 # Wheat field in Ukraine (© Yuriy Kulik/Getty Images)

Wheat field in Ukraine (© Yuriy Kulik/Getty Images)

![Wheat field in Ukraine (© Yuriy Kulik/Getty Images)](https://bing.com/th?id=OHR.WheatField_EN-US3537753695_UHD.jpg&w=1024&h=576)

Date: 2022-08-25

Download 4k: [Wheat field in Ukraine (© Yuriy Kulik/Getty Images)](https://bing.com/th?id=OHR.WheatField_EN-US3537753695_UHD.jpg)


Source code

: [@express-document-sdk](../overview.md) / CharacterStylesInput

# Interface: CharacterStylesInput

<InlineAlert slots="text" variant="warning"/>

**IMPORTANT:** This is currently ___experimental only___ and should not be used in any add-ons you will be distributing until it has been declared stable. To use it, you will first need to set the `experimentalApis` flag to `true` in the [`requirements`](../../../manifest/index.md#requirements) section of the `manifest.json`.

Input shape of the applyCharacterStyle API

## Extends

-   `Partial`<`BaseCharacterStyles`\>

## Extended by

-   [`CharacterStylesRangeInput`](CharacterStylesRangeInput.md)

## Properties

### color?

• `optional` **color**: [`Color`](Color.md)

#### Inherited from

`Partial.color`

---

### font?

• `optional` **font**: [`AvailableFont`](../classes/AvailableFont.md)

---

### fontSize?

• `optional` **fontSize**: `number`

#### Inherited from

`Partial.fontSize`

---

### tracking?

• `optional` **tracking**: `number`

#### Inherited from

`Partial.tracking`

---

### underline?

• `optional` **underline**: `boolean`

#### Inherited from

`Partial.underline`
------------------------------------------------------------------------
_WORK TO COMPLETE_
All the entries are to be reproduced verbatim.

_RESULT_
 # Wheat field in Ukraine (© Yuriy Kulik/Getty Images)

Wheat field in Ukraine (© Yuriy Kulik/Getty Images)

![Wheat field in Ukraine (© Yuriy Kulik/Getty Images)](https://bing.com/th?id=OHR.WheatField_EN-US3537753695_UHD.jpg&w=1024&h=576)

Date: 2022-08-25

Download 4k: [Wheat field in Ukraine (© Yuriy Kulik/Getty Images)](https://bing.com/th?id=OHR.WheatField_EN-US3537753695_UHD.jpg)


Source code

: [@express-document-sdk](../overview.md) / CharacterStylesInput

# Interface: CharacterStylesInput

<InlineAlert slots="text" variant="warning"/>

**IMPORTANT:** This is currently ___experimental only___ and should not be used in any add-ons you will be distributing until it has been declared stable. To use it, you will first need to set the `experimentalApis` flag to `true` in the [`requirements`](../../../manifest/index.md#requirements) section of the `manifest.json`.

Input shape of the applyCharacterStyle API

## Extends

-   `Partial`<`BaseCharacterStyles`\>

## Extended by

-   [`CharacterStylesRangeInput`](CharacterStylesRangeInput.md)

## Properties

### color?

• `optional` **color**: [`Color`](Color.md)

#### Inherited from

`Partial.color`

---

### font?

• `optional` **font**: [`AvailableFont`](../classes/AvailableFont.md)

---

### fontSize?

• `optional` **fontSize**: `number`

#### Inherited from

`Partial.fontSize`

---

### tracking?

• `optional` **tracking**: `number`

#### Inherited from

`Partial.tracking`

---

### underline?

• `optional` **underline**: `boolean`

#### Inherited from

`Partial.underline`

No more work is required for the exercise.